Severina, an all-day affair, similar to the cafes that dot the Italian landscape, seemed like the better option.

“We didn’t have a hard concept of what we wanted to do,” says Jonathan, who spends a month or two eating his way through Italy each year. “My brother wanted a pizzeria, my dad wanted a dinner restaurant, I wanted a cafe. Now we have all three.”

Even on a Tuesday afternoon, Severina is packed for lunch, which has a more consistent menu. I sat at the bar nursing a pint of Peroni while devouring a panini. Thick slices of homemade focaccia bread provided a nice chewy crunch to the layers of prosciutto, mozzarella, tomato, basil and balsamic. In fact, it’s one of my favorite flavor combinations. Other grilled sandwich options include meatball, Italian and roasted chicken.

“When I was in Florence, I probably ate 50 paninis in the span of a week,” Jonathan says with pride. 

From the dining room, which is accented by exposed brick and dark woodwork, you can see into the bright, white kitchen. Servers hoist pizza trays above their heads and pirouette their way through the crowd to deliver the goods. 
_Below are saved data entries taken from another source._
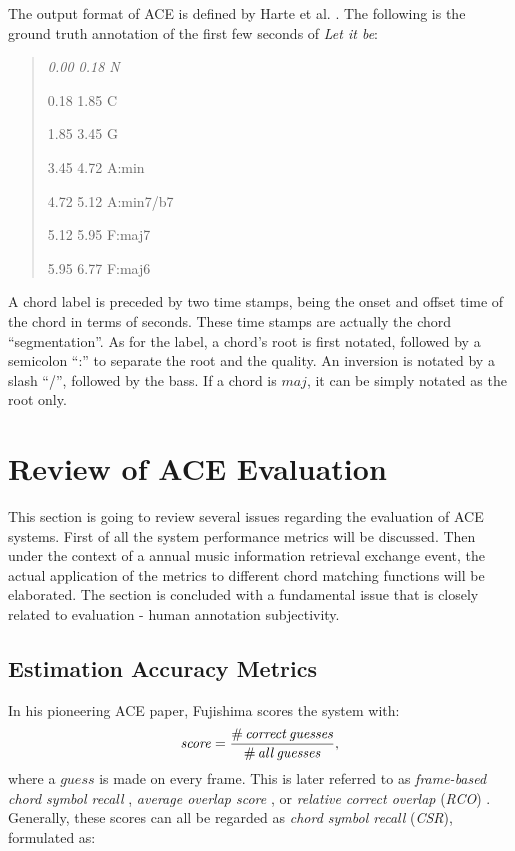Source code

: The output format of ACE is defined by Harte et al. \cite{harte2005symbolic}. The following is the ground truth annotation of the first few seconds of {\it Let it be}:
\begin{quote}\footnotesize \it
0.00 0.18 N

0.18 1.85 C

1.85 3.45 G

3.45 4.72 A:min

4.72 5.12 A:min7/b7

5.12 5.95 F:maj7

5.95 6.77 F:maj6
\end{quote}
A chord label is preceded by two time stamps, being the onset and offset time of the chord in terms of seconds. These time stamps are actually the chord ``segmentation''. As for the label, a chord's root is first notated, followed by a semicolon ``:'' to separate the root and the quality. An inversion is notated by a slash ``/'', followed by the bass. If a chord is $maj$, it can be simply notated as the root only.

\section{Review of ACE Evaluation} \label{sec:2-eval}
This section is going to review several issues regarding the evaluation of ACE systems. First of all the system performance metrics will be discussed. Then under the context of a annual music information retrieval exchange event, the actual application of the metrics to different chord matching functions will be elaborated. The section is concluded with a fundamental issue that is closely related to evaluation - human annotation subjectivity.

\subsection{Estimation Accuracy Metrics} \label{subsec:2-metrics}
In his pioneering ACE paper, Fujishima \cite{fujishima1999realtime} scores the system with:
\begin{equation}\label{eq:2-fujiscore}
\mathit{score = {\#\,correct\,guesses\over\#\,all\,guesses},}
\end{equation}
where a $guess$ is made on every frame. This is later referred to as {\it frame-based chord symbol recall} \cite{harte2010towards}, {\it average overlap score} \cite{oudre2010template}, or {\it relative correct overlap} (\textit{RCO}) \cite{mauch2010automatic}. Generally, these scores can all be regarded as {\it chord symbol recall} (\textit{CSR}), formulated as:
Sarah, my 13-year-old picky eater, housed an eight-cut cheese pizza by herself and then had the gall to try and steal my Italian calzone. I guess I could’ve shared because this mammoth meal weighed almost as much as she did at birth.

Severinacalzone

Next time we order takeout, I’m springing for one of the specialty pies to try and expand her cheese palate past mozzarella. How could someone not love a quatro formaggio pizza topped with mozzarella and provolone, ricotta and feta? 

I can’t afford a flight to Rome right now, but it’s nice to know I can experience a little bit of la dolce vita right here in West View. 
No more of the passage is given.